┌─ Raw data

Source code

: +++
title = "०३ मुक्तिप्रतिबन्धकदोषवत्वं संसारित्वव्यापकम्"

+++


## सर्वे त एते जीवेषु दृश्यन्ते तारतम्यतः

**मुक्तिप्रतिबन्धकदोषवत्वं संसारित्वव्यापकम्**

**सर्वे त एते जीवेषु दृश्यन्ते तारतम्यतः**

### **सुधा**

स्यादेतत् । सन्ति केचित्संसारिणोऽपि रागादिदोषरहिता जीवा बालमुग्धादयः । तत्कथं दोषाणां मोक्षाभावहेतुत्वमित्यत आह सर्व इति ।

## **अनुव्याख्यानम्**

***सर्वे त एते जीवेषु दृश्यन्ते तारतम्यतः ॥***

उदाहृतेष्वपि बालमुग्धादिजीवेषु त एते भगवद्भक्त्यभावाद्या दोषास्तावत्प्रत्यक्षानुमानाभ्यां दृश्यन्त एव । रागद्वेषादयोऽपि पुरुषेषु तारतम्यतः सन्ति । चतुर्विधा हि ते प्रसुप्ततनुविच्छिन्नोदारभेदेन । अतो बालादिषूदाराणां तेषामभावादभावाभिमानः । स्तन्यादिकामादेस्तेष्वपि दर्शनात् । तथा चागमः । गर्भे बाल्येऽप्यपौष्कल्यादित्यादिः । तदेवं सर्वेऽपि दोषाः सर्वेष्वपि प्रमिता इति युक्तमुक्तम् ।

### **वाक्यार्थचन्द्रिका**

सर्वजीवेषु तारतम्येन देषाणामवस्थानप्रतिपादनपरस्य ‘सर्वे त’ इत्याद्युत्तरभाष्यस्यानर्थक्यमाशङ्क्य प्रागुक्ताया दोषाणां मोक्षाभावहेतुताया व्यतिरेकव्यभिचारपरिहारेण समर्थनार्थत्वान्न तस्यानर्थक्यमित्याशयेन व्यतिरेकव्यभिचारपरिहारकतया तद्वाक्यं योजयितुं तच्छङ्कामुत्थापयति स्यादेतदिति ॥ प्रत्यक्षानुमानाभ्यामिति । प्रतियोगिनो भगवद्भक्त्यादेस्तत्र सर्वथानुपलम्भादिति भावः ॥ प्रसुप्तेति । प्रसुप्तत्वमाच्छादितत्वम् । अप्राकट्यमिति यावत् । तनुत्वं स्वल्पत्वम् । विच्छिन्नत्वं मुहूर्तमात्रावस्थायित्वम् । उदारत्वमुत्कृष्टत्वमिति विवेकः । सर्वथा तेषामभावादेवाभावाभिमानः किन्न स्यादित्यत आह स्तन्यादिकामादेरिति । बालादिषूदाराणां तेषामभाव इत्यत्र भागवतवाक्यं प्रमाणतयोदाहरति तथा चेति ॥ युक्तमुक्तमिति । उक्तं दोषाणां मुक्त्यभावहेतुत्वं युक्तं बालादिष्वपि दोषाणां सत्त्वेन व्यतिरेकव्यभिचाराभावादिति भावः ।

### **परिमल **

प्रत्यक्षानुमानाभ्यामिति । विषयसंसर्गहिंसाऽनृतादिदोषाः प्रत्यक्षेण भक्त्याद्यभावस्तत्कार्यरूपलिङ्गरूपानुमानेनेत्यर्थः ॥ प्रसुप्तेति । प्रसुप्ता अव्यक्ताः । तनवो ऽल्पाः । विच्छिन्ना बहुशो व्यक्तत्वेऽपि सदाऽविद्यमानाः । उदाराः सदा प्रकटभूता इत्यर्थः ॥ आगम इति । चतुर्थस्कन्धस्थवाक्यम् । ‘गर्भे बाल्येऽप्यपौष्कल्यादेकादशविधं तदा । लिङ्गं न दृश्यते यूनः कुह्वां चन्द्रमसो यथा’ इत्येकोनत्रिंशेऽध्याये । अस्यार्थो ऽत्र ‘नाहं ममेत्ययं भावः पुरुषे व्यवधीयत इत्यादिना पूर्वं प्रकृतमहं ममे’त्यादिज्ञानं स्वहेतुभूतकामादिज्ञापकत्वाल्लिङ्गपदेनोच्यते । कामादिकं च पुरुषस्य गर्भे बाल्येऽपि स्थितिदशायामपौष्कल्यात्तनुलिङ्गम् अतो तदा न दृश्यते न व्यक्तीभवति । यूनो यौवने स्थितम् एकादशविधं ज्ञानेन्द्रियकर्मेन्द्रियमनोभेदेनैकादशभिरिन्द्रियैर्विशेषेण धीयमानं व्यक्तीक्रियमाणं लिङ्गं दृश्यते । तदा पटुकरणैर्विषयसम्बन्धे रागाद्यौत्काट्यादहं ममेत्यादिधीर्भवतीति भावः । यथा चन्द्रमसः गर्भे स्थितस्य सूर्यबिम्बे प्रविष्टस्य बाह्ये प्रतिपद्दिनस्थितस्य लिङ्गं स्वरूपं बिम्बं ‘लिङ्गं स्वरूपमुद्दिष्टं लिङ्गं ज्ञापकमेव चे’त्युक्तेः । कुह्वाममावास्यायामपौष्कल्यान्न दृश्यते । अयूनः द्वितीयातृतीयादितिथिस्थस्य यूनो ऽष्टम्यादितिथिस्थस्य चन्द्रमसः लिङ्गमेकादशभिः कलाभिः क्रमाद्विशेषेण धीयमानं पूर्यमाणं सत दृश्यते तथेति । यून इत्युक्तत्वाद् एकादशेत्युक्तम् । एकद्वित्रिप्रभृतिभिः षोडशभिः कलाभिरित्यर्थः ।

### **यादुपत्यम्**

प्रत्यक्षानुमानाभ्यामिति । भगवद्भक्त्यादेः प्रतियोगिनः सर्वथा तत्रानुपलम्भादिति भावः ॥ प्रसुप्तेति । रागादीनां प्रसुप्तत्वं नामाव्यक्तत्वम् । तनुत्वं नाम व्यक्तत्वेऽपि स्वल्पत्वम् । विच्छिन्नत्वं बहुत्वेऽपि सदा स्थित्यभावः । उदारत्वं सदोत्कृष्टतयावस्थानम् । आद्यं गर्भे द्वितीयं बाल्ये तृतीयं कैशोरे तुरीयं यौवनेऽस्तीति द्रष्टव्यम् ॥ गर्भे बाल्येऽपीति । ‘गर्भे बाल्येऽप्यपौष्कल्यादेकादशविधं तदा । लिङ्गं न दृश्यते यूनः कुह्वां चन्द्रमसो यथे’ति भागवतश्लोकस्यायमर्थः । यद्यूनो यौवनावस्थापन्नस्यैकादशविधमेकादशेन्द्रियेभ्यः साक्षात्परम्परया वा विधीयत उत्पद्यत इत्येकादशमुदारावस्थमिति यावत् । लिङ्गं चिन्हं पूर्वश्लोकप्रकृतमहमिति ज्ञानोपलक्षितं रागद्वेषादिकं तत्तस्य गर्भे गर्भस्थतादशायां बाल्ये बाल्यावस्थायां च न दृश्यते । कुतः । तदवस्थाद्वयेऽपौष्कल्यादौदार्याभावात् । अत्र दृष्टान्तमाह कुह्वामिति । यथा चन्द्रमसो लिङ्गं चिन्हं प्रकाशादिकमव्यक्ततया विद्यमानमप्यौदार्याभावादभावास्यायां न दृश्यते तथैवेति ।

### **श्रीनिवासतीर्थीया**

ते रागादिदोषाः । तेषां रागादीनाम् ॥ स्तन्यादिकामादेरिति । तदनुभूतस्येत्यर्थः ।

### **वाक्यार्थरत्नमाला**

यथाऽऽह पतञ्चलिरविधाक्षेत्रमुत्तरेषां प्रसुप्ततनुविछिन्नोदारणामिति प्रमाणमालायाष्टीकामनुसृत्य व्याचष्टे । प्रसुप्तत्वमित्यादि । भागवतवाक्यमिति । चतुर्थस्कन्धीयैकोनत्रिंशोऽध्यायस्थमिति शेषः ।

└─

Nothing should be changed: write out all of the data as is.

§ **Exercise response**:
Source code

: +++
title = "०३ मुक्तिप्रतिबन्धकदोषवत्वं संसारित्वव्यापकम्"

+++


## सर्वे त एते जीवेषु दृश्यन्ते तारतम्यतः

**मुक्तिप्रतिबन्धकदोषवत्वं संसारित्वव्यापकम्**

**सर्वे त एते जीवेषु दृश्यन्ते तारतम्यतः**

### **सुधा**

स्यादेतत् । सन्ति केचित्संसारिणोऽपि रागादिदोषरहिता जीवा बालमुग्धादयः । तत्कथं दोषाणां मोक्षाभावहेतुत्वमित्यत आह सर्व इति ।

## **अनुव्याख्यानम्**

***सर्वे त एते जीवेषु दृश्यन्ते तारतम्यतः ॥***

उदाहृतेष्वपि बालमुग्धादिजीवेषु त एते भगवद्भक्त्यभावाद्या दोषास्तावत्प्रत्यक्षानुमानाभ्यां दृश्यन्त एव । रागद्वेषादयोऽपि पुरुषेषु तारतम्यतः सन्ति । चतुर्विधा हि ते प्रसुप्ततनुविच्छिन्नोदारभेदेन । अतो बालादिषूदाराणां तेषामभावादभावाभिमानः । स्तन्यादिकामादेस्तेष्वपि दर्शनात् । तथा चागमः । गर्भे बाल्येऽप्यपौष्कल्यादित्यादिः । तदेवं सर्वेऽपि दोषाः सर्वेष्वपि प्रमिता इति युक्तमुक्तम् ।

### **वाक्यार्थचन्द्रिका**

सर्वजीवेषु तारतम्येन देषाणामवस्थानप्रतिपादनपरस्य ‘सर्वे त’ इत्याद्युत्तरभाष्यस्यानर्थक्यमाशङ्क्य प्रागुक्ताया दोषाणां मोक्षाभावहेतुताया व्यतिरेकव्यभिचारपरिहारेण समर्थनार्थत्वान्न तस्यानर्थक्यमित्याशयेन व्यतिरेकव्यभिचारपरिहारकतया तद्वाक्यं योजयितुं तच्छङ्कामुत्थापयति स्यादेतदिति ॥ प्रत्यक्षानुमानाभ्यामिति । प्रतियोगिनो भगवद्भक्त्यादेस्तत्र सर्वथानुपलम्भादिति भावः ॥ प्रसुप्तेति । प्रसुप्तत्वमाच्छादितत्वम् । अप्राकट्यमिति यावत् । तनुत्वं स्वल्पत्वम् । विच्छिन्नत्वं मुहूर्तमात्रावस्थायित्वम् । उदारत्वमुत्कृष्टत्वमिति विवेकः । सर्वथा तेषामभावादेवाभावाभिमानः किन्न स्यादित्यत आह स्तन्यादिकामादेरिति । बालादिषूदाराणां तेषामभाव इत्यत्र भागवतवाक्यं प्रमाणतयोदाहरति तथा चेति ॥ युक्तमुक्तमिति । उक्तं दोषाणां मुक्त्यभावहेतुत्वं युक्तं बालादिष्वपि दोषाणां सत्त्वेन व्यतिरेकव्यभिचाराभावादिति भावः ।

### **परिमल **

प्रत्यक्षानुमानाभ्यामिति । विषयसंसर्गहिंसाऽनृतादिदोषाः प्रत्यक्षेण भक्त्याद्यभावस्तत्कार्यरूपलिङ्गरूपानुमानेनेत्यर्थः ॥ प्रसुप्तेति । प्रसुप्ता अव्यक्ताः । तनवो ऽल्पाः । विच्छिन्ना बहुशो व्यक्तत्वेऽपि सदाऽविद्यमानाः । उदाराः सदा प्रकटभूता इत्यर्थः ॥ आगम इति । चतुर्थस्कन्धस्थवाक्यम् । ‘गर्भे बाल्येऽप्यपौष्कल्यादेकादशविधं तदा । लिङ्गं न दृश्यते यूनः कुह्वां चन्द्रमसो यथा’ इत्येकोनत्रिंशेऽध्याये । अस्यार्थो ऽत्र ‘नाहं ममेत्ययं भावः पुरुषे व्यवधीयत इत्यादिना पूर्वं प्रकृतमहं ममे’त्यादिज्ञानं स्वहेतुभूतकामादिज्ञापकत्वाल्लिङ्गपदेनोच्यते । कामादिकं च पुरुषस्य गर्भे बाल्येऽपि स्थितिदशायामपौष्कल्यात्तनुलिङ्गम् अतो तदा न दृश्यते न व्यक्तीभवति । यूनो यौवने स्थितम् एकादशविधं ज्ञानेन्द्रियकर्मेन्द्रियमनोभेदेनैकादशभिरिन्द्रियैर्विशेषेण धीयमानं व्यक्तीक्रियमाणं लिङ्गं दृश्यते । तदा पटुकरणैर्विषयसम्बन्धे रागाद्यौत्काट्यादहं ममेत्यादिधीर्भवतीति भावः । यथा चन्द्रमसः गर्भे स्थितस्य सूर्यबिम्बे प्रविष्टस्य बाह्ये प्रतिपद्दिनस्थितस्य लिङ्गं स्वरूपं बिम्बं ‘लिङ्गं स्वरूपमुद्दिष्टं लिङ्गं ज्ञापकमेव चे’त्युक्तेः । कुह्वाममावास्यायामपौष्कल्यान्न दृश्यते । अयूनः द्वितीयातृतीयादितिथिस्थस्य यूनो ऽष्टम्यादितिथिस्थस्य चन्द्रमसः लिङ्गमेकादशभिः कलाभिः क्रमाद्विशेषेण धीयमानं पूर्यमाणं सत दृश्यते तथेति । यून इत्युक्तत्वाद् एकादशेत्युक्तम् । एकद्वित्रिप्रभृतिभिः षोडशभिः कलाभिरित्यर्थः ।

### **यादुपत्यम्**

प्रत्यक्षानुमानाभ्यामिति । भगवद्भक्त्यादेः प्रतियोगिनः सर्वथा तत्रानुपलम्भादिति भावः ॥ प्रसुप्तेति । रागादीनां प्रसुप्तत्वं नामाव्यक्तत्वम् । तनुत्वं नाम व्यक्तत्वेऽपि स्वल्पत्वम् । विच्छिन्नत्वं बहुत्वेऽपि सदा स्थित्यभावः । उदारत्वं सदोत्कृष्टतयावस्थानम् । आद्यं गर्भे द्वितीयं बाल्ये तृतीयं कैशोरे तुरीयं यौवनेऽस्तीति द्रष्टव्यम् ॥ गर्भे बाल्येऽपीति । ‘गर्भे बाल्येऽप्यपौष्कल्यादेकादशविधं तदा । लिङ्गं न दृश्यते यूनः कुह्वां चन्द्रमसो यथे’ति भागवतश्लोकस्यायमर्थः । यद्यूनो यौवनावस्थापन्नस्यैकादशविधमेकादशेन्द्रियेभ्यः साक्षात्परम्परया वा विधीयत उत्पद्यत इत्येकादशमुदारावस्थमिति यावत् । लिङ्गं चिन्हं पूर्वश्लोकप्रकृतमहमिति ज्ञानोपलक्षितं रागद्वेषादिकं तत्तस्य गर्भे गर्भस्थतादशायां बाल्ये बाल्यावस्थायां च न दृश्यते । कुतः । तदवस्थाद्वयेऽपौष्कल्यादौदार्याभावात् । अत्र दृष्टान्तमाह कुह्वामिति । यथा चन्द्रमसो लिङ्गं चिन्हं प्रकाशादिकमव्यक्ततया विद्यमानमप्यौदार्याभावादभावास्यायां न दृश्यते तथैवेति ।

### **श्रीनिवासतीर्थीया**

ते रागादिदोषाः । तेषां रागादीनाम् ॥ स्तन्यादिकामादेरिति । तदनुभूतस्येत्यर्थः ।

### **वाक्यार्थरत्नमाला**

यथाऽऽह पतञ्चलिरविधाक्षेत्रमुत्तरेषां प्रसुप्ततनुविछिन्नोदारणामिति प्रमाणमालायाष्टीकामनुसृत्य व्याचष्टे । प्रसुप्तत्वमित्यादि । भागवतवाक्यमिति । चतुर्थस्कन्धीयैकोनत्रिंशोऽध्यायस्थमिति शेषः ।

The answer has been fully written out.